- Data to examine
:::::

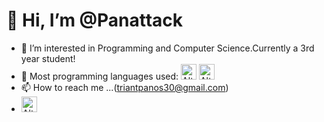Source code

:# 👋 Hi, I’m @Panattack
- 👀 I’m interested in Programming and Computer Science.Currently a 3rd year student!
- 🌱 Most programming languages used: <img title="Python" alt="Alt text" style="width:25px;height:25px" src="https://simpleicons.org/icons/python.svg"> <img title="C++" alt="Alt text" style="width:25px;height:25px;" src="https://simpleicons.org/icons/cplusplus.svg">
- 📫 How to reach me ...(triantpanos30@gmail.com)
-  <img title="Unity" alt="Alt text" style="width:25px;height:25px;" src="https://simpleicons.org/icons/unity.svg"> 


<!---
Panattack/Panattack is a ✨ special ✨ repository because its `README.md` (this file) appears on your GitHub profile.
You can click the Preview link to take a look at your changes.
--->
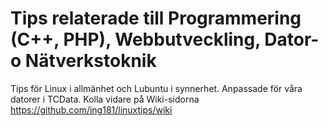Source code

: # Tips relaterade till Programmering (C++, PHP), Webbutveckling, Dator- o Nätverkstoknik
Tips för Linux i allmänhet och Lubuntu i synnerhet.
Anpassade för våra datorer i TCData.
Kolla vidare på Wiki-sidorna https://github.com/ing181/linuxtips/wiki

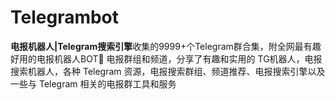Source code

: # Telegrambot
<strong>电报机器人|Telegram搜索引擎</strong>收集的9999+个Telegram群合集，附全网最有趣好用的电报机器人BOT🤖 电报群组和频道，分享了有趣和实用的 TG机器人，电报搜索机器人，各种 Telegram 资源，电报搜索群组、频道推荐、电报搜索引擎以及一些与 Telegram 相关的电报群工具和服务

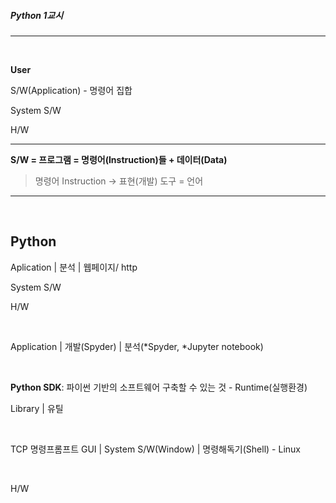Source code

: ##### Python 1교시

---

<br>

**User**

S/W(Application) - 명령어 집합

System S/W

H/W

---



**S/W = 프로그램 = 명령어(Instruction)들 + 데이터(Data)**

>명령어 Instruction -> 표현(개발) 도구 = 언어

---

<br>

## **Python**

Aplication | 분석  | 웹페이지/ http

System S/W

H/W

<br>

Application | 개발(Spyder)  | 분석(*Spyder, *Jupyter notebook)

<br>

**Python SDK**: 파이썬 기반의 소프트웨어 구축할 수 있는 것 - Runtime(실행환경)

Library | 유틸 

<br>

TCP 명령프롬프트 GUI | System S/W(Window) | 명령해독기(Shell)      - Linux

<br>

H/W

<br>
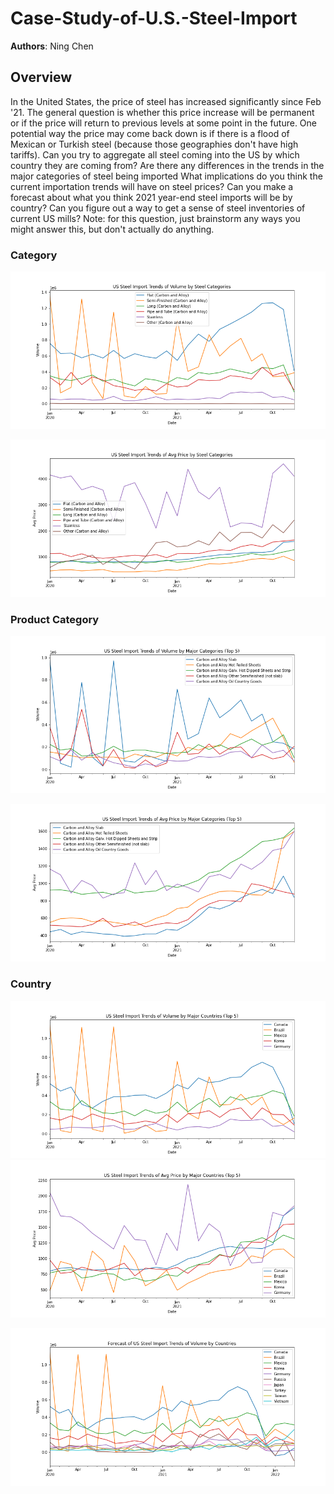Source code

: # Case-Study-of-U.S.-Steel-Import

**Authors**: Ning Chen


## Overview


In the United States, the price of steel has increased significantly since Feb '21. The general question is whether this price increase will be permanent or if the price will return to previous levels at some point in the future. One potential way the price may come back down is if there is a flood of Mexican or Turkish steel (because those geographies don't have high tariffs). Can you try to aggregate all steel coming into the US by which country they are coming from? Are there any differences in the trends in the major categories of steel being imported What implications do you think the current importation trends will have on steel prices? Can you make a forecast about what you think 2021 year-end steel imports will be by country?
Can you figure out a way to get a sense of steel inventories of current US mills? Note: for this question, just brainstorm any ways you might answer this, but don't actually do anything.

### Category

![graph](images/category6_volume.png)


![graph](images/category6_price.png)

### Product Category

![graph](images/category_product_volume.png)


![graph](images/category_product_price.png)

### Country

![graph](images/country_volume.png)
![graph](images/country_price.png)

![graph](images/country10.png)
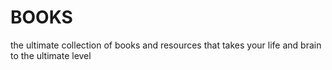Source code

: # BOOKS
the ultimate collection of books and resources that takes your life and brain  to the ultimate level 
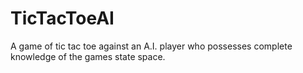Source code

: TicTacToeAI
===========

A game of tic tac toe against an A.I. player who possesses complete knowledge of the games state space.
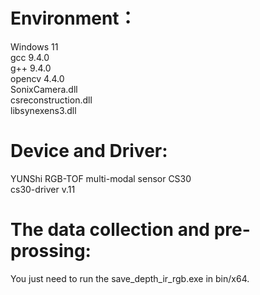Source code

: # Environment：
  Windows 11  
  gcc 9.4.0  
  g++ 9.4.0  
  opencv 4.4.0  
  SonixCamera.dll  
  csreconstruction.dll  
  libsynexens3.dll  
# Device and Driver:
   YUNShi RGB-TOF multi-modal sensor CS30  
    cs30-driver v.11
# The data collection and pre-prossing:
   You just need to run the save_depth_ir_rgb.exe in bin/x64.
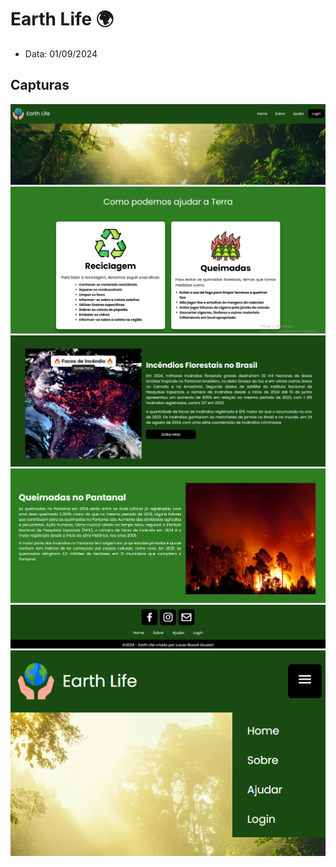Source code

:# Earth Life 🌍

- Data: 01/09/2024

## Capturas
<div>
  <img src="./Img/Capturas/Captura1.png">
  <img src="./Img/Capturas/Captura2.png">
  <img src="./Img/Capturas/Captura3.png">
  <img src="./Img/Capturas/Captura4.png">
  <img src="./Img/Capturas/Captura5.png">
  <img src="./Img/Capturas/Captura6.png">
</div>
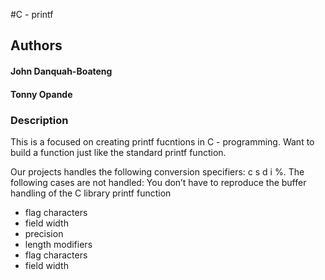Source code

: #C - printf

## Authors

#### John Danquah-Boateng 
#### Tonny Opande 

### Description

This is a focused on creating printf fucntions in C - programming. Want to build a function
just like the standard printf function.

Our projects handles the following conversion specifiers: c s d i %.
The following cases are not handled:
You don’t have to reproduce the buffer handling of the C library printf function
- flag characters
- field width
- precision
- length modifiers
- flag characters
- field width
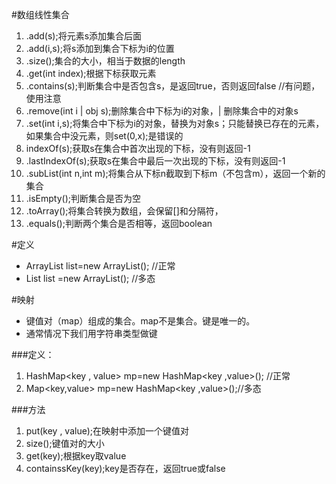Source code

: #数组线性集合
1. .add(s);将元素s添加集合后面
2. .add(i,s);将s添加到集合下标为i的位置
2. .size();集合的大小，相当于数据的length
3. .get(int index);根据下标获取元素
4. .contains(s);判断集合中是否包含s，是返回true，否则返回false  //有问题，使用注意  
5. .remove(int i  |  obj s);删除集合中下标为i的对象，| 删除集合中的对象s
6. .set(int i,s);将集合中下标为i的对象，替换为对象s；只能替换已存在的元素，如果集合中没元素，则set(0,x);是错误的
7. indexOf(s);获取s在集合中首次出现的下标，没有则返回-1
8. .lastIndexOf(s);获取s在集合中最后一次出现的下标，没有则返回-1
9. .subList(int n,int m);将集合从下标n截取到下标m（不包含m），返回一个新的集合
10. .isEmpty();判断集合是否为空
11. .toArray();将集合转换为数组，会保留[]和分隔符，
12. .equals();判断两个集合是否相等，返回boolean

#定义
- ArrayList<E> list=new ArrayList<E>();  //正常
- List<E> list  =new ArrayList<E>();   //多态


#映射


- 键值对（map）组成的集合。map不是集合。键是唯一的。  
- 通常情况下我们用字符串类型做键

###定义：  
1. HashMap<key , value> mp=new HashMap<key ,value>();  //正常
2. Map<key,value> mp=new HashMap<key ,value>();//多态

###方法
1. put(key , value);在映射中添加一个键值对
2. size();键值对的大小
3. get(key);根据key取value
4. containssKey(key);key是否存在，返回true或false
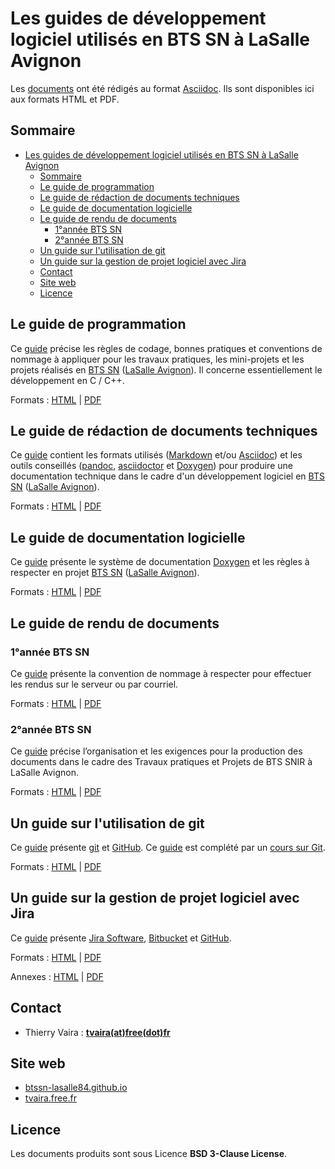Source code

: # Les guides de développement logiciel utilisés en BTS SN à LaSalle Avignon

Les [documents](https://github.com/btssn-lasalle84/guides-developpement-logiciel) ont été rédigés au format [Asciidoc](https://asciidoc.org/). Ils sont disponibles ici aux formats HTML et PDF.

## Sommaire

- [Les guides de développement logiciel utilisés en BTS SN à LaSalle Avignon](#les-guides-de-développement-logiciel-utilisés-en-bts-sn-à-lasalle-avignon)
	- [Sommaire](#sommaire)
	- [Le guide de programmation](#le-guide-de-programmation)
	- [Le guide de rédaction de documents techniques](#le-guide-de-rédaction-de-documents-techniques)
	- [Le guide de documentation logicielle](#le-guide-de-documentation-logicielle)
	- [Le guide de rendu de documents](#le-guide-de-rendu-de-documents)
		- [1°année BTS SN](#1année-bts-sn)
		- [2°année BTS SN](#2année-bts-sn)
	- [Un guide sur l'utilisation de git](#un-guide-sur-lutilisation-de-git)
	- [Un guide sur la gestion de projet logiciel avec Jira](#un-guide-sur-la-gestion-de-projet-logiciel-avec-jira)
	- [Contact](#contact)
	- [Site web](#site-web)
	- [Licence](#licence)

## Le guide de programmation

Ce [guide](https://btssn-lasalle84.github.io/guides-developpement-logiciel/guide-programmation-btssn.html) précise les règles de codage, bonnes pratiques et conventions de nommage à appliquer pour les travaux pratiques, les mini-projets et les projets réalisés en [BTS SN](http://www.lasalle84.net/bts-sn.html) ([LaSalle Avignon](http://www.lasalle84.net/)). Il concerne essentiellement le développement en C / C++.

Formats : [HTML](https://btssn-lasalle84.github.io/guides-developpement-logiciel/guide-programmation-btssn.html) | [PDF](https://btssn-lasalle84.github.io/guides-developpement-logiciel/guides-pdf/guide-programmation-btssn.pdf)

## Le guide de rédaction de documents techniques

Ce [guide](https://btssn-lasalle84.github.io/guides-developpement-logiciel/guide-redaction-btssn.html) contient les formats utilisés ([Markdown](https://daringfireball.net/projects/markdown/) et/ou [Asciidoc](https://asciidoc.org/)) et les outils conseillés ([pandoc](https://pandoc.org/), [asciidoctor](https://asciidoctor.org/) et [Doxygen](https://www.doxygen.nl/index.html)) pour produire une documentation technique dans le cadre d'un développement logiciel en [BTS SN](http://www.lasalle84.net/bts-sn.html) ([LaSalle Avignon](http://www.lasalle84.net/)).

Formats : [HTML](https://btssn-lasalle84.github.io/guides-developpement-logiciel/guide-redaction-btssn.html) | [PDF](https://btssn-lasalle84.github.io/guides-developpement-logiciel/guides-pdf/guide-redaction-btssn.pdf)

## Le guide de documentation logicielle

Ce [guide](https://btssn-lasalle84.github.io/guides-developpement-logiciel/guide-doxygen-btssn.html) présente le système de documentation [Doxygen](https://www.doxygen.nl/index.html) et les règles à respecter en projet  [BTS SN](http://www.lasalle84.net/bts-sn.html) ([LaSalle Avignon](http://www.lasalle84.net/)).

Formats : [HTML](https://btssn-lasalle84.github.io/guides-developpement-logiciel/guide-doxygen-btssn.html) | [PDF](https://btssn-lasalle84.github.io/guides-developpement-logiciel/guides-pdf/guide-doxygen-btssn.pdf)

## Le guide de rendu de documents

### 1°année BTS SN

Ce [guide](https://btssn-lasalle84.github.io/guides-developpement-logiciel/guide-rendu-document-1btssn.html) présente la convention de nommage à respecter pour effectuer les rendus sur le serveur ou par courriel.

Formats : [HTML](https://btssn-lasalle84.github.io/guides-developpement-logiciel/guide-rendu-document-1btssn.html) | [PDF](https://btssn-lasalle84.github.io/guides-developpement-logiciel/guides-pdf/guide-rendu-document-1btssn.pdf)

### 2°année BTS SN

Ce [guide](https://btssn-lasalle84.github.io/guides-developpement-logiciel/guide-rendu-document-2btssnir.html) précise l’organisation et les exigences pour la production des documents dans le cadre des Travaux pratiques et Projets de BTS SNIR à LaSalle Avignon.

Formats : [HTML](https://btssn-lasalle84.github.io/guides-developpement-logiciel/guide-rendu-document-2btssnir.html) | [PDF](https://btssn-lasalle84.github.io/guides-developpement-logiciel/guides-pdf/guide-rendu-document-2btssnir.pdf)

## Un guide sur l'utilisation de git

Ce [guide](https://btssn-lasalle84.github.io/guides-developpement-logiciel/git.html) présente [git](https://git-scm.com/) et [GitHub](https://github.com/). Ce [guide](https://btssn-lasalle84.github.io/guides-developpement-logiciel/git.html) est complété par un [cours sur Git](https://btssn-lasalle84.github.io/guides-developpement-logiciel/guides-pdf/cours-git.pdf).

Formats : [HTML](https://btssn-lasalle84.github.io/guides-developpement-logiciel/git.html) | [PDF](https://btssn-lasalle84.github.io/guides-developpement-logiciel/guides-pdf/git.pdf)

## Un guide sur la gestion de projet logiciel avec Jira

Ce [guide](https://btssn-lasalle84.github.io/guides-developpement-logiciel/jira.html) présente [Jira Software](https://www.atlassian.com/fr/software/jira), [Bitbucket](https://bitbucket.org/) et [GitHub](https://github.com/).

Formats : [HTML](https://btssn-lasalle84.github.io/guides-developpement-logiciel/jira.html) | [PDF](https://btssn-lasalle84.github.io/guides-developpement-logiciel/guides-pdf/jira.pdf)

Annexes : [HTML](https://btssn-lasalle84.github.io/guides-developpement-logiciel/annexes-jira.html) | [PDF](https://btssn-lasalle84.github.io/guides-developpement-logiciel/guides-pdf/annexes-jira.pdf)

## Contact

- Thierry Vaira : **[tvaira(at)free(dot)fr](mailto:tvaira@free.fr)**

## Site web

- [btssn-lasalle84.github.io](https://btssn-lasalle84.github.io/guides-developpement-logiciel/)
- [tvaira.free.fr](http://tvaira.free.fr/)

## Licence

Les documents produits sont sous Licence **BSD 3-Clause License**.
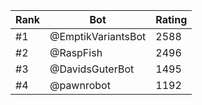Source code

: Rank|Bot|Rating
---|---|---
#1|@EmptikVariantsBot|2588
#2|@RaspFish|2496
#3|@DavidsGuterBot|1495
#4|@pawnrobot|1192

:::::

Each line with the word "projects" in the records above belongs in the result; copy all of them.

- Solution to this task
Our projects handles the following conversion specifiers: c s d i %.
Ce [guide](https://btssn-lasalle84.github.io/guides-developpement-logiciel/guide-redaction-btssn.html) contient les formats utilisés ([Markdown](https://daringfireball.net/projects/markdown/) et/ou [Asciidoc](https://asciidoc.org/)) et les outils conseillés ([pandoc](https://pandoc.org/), [asciidoctor](https://asciidoctor.org/) et [Doxygen](https://www.doxygen.nl/index.html)) pour produire une documentation technique dans le cadre d'un développement logiciel en [BTS SN](http://www.lasalle84.net/bts-sn.html) ([LaSalle Avignon](http://www.lasalle84.net/)).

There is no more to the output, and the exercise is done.